Go through the data below and copy each line where the word "erikgb" occurs.

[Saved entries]
____________________

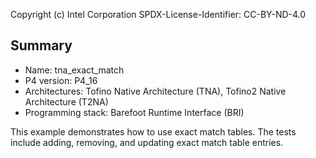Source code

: 
Copyright (c) Intel Corporation
SPDX-License-Identifier: CC-BY-ND-4.0


## Summary

* Name: tna_exact_match
* P4 version: P4_16
* Architectures: Tofino Native Architecture (TNA), Tofino2 Native Architecture (T2NA)
* Programming stack: Barefoot Runtime Interface (BRI)

This example demonstrates how to use exact match tables. The tests include
adding, removing, and updating exact match table entries.

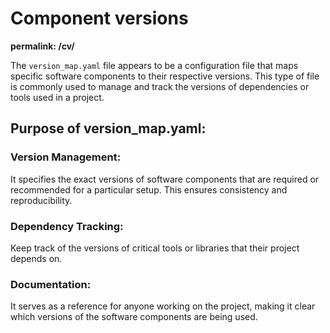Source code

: # Component versions
**permalink: /cv/**

The `version_map.yaml` file appears to be a configuration file that maps specific software components to their respective versions. This type of file is commonly used to manage and track the versions of dependencies or tools used in a project.

## Purpose of version_map.yaml:  
### Version Management:  
It specifies the exact versions of software components that are required or recommended for a particular setup. This ensures consistency and reproducibility.

### Dependency Tracking:  
Keep track of the versions of critical tools or libraries that their project depends on.

### Documentation: 
It serves as a reference for anyone working on the project, making it clear which versions of the software components are being used.
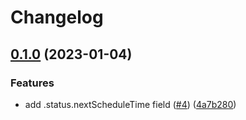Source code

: # Changelog

## [0.1.0](https://github.com/erikgb/operator-ci-test/compare/v0.0.1...v0.1.0) (2023-01-04)


### Features

* add .status.nextScheduleTime field ([#4](https://github.com/erikgb/operator-ci-test/issues/4)) ([4a7b280](https://github.com/erikgb/operator-ci-test/commit/4a7b2806b97d1af1918d849ae137ba19f8433767))
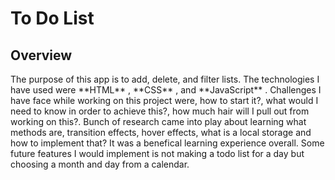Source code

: # To Do List

<h2> Overview </h2>
<p>The purpose of this app is to add, delete, and filter lists. The technologies I have used were **HTML** , **CSS** , and **JavaScript** . Challenges I have face while working on this project were, how to start it?, what would I need to know in order to achieve this?, how much hair will I pull out from working on this?. Bunch of research came into play about learning what methods are, transition effects, hover effects, what is a local storage and how to implement that? It was a benefical learning experience overall. Some future features I would implement is not making a todo list for a day but choosing a month and day from a calendar.</p>
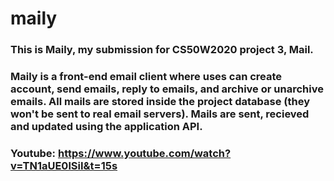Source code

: # maily
### This is Maily, my submission for CS50W2020 project 3, Mail.

### Maily is a front-end email client where uses can create account, send emails, reply to emails, and archive or unarchive emails. All mails are stored inside the project database (they won't be sent to real email servers). Mails are sent, recieved and updated using the application API.

### Youtube: https://www.youtube.com/watch?v=TN1aUE0lSiI&t=15s
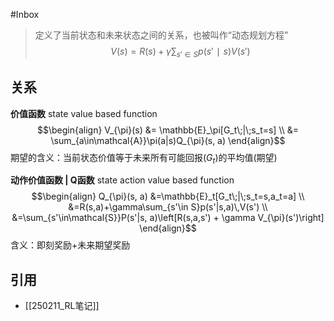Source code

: #Inbox

> 定义了当前状态和未来状态之间的关系，也被叫作“动态规划方程”
$$V(s)=R(s)​​+γ\sum_{s′\in S}​p(s′∣s)V(s′)$$
## 关系

**价值函数** state value based function 
$$\begin{align}
V_{\pi}(s) &= \mathbb{E}_\pi[G_t\;|\;s_t=s] \\
           &= \sum_{a\in\mathcal{A}}\pi(a|s)Q_{\pi}(s, a)
\end{align}$$
期望的含义：当前状态价值等于未来所有可能回报($G_t$)的平均值(期望)

**动作价值函数 | Q函数** state action value based function
$$\begin{align}
Q_{\pi}(s, a) &=\mathbb{E}_t[G_t\;|\;s_t=s,a_t=a] \\
              &=R(s,a)+\gamma\sum_{s'\in S}p(s'|s,a)\,V(s') \\
              &=\sum_{s'\in\mathcal{S}}P(s'|s, a)\left[R(s,a,s') + \gamma V_{\pi}(s')\right]
\end{align}$$
含义：即刻奖励+未来期望奖励

## 引用

- [[250211_RL笔记]]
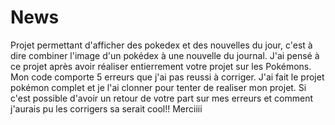 # News

Projet permettant d'afficher des pokedex et des nouvelles du jour, c'est à dire combiner l'image d'un pokédex à une nouvelle du journal.
J'ai pensé à ce projet après avoir réaliser entierrement votre projet sur les Pokémons. Mon code comporte 5 erreurs que j'ai pas reussi à corriger.
J'ai fait le projet pokémon complet et je l'ai clonner pour tenter de realiser mon projet.
Si c'est possible d'avoir un retour de votre part sur mes erreurs et comment j'aurais pu les corrigers sa serait cool!!
Merciiii
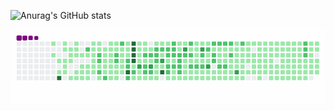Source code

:![Anurag's GitHub stats](https://github-readme-stats.vercel.app/api?username=jheavejimenez&count_private=true&show_icons=true)



![snake gif](https://github.com/jheavejimenez/jheavejimenez/blob/output/github-contribution-grid-snake.gif)


<!--
**jheavejimenez/jheavejimenez** is a ✨ _special_ ✨ repository because its `README.md` (this file) appears on your GitHub profile.

Here are some ideas to get you started:

- 🔭 I’m currently working on ...
- 🌱 I’m currently learning ...
- 👯 I’m looking to collaborate on ...
- 🤔 I’m looking for help with ...
- 💬 Ask me about ...
- 📫 How to reach me: ...
- 😄 Pronouns: ...
- ⚡ Fun fact: ...
-->
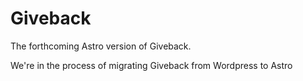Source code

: # Giveback

The forthcoming Astro version of Giveback.

We're in the process of migrating Giveback from Wordpress to Astro

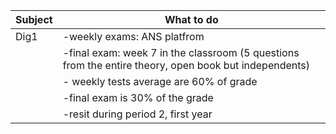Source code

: 
| Subject | What to do                                                                                            |
| ------- | ----------------------------------------------------------------------------------------------------- |
| Dig1    | -weekly exams: ANS platfrom                                                                           |
|         | -final exam: week 7 in the classroom (5 questions from the entire theory, open book but independents) |
|         | - weekly tests average are 60% of grade                                                               |
|         | -final exam is 30% of the grade                                                                       |
|         | -resit during period 2, first year                                                                    |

____________________

◆ Solution for this problem
## [0.1.0](https://github.com/erikgb/operator-ci-test/compare/v0.0.1...v0.1.0) (2023-01-04)
* add .status.nextScheduleTime field ([#4](https://github.com/erikgb/operator-ci-test/issues/4)) ([4a7b280](https://github.com/erikgb/operator-ci-test/commit/4a7b2806b97d1af1918d849ae137ba19f8433767))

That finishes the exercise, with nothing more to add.